Tourist attraction in Zhejiang, China

The Dixiachanghe Underground River (地下长河) is a grade AAA tourist attraction in Lanxi, Zhejiang, China. It is known by the local people as Liudong Shan (六洞山). It is in Liudong Mountain Scenic Area.

== Transit ==
There are three ways to access this attraction. They are by Long Distance Bus, Regular buses, and by car.

=== Long Distance Bus ===
There are long distance buses departing from Dixiachanghe to Shanghai, Suzhou, Hanzhou, Ningbo, and other cities. The bus to Hangzhou departs eight times every day.

=== Bus ===
The Lanxi Route 301 buses' terminal is Dixiachanghe.
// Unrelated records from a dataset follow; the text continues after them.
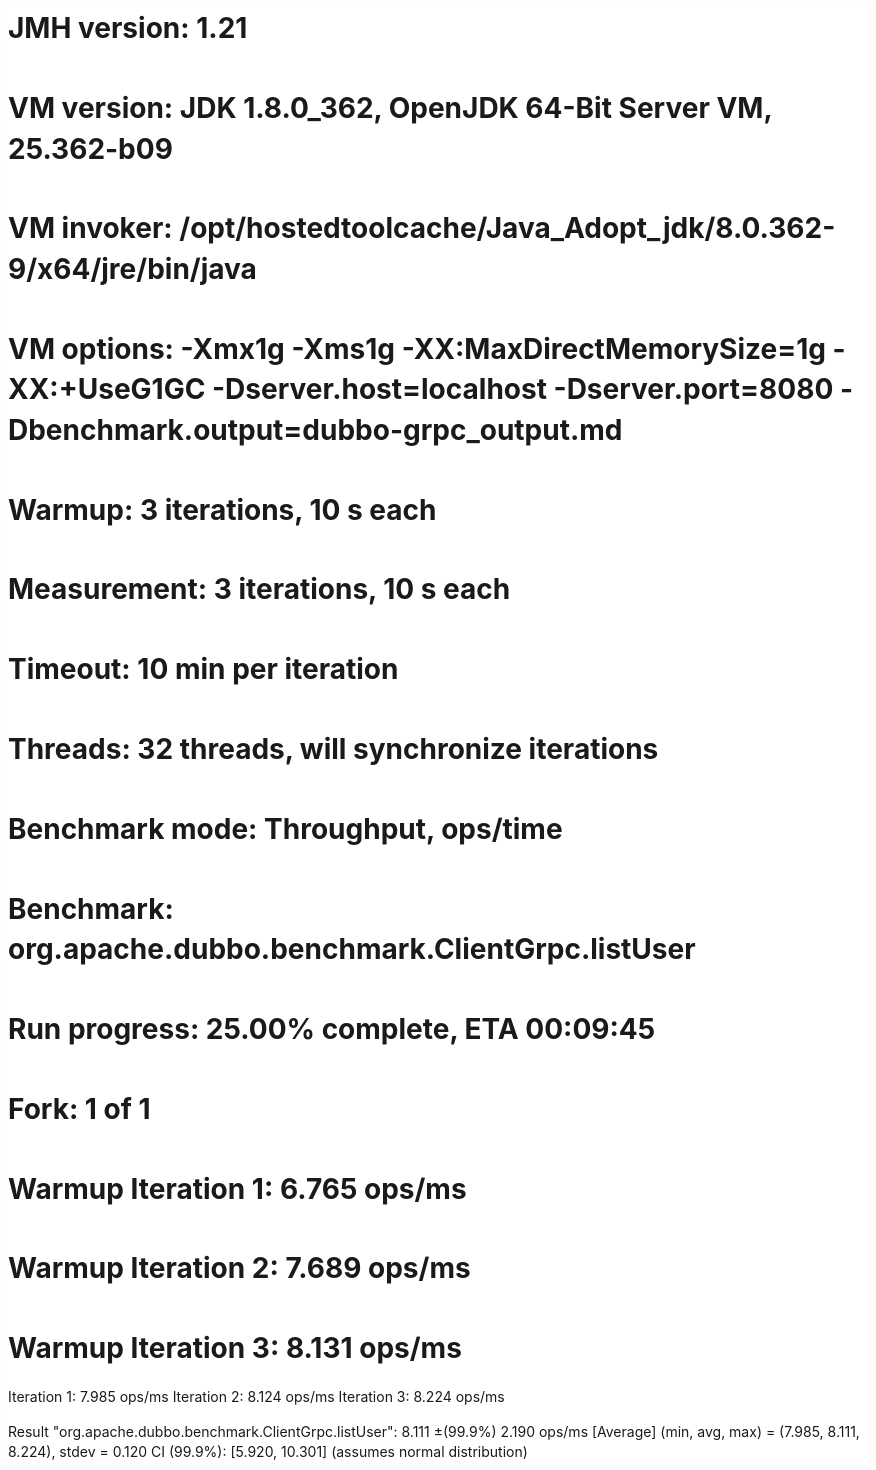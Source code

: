 
# JMH version: 1.21
# VM version: JDK 1.8.0_362, OpenJDK 64-Bit Server VM, 25.362-b09
# VM invoker: /opt/hostedtoolcache/Java_Adopt_jdk/8.0.362-9/x64/jre/bin/java
# VM options: -Xmx1g -Xms1g -XX:MaxDirectMemorySize=1g -XX:+UseG1GC -Dserver.host=localhost -Dserver.port=8080 -Dbenchmark.output=dubbo-grpc_output.md
# Warmup: 3 iterations, 10 s each
# Measurement: 3 iterations, 10 s each
# Timeout: 10 min per iteration
# Threads: 32 threads, will synchronize iterations
# Benchmark mode: Throughput, ops/time
# Benchmark: org.apache.dubbo.benchmark.ClientGrpc.listUser

# Run progress: 25.00% complete, ETA 00:09:45
# Fork: 1 of 1
# Warmup Iteration   1: 6.765 ops/ms
# Warmup Iteration   2: 7.689 ops/ms
# Warmup Iteration   3: 8.131 ops/ms
Iteration   1: 7.985 ops/ms
Iteration   2: 8.124 ops/ms
Iteration   3: 8.224 ops/ms


Result "org.apache.dubbo.benchmark.ClientGrpc.listUser":
  8.111 ±(99.9%) 2.190 ops/ms [Average]
  (min, avg, max) = (7.985, 8.111, 8.224), stdev = 0.120
  CI (99.9%): [5.920, 10.301] (assumes normal distribution)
It departs every 20–30 minutes. The first bus operates at 5:50 and the last bus operates at 17:30.

=== Roads ===
The Dixiachanghe Underground River is accessible by several roads.

== Scenic Area ==
The Dixiachanghe is a cave located in Liudong Mountain Scenic Area. As its name suggests, there is a river in the cave.

=== Entrance ===
To enter the cave visitors ride a boat that an employee steers. The visitors wait for the boat at a building located in the front of the mountain.

=== Rocks of Strange Shapes ===
The stones inside the cave sometimes have interesting shapes, such as Snow Piled Up.

=== Illumination ===
These stones are lit up by lights with different colors.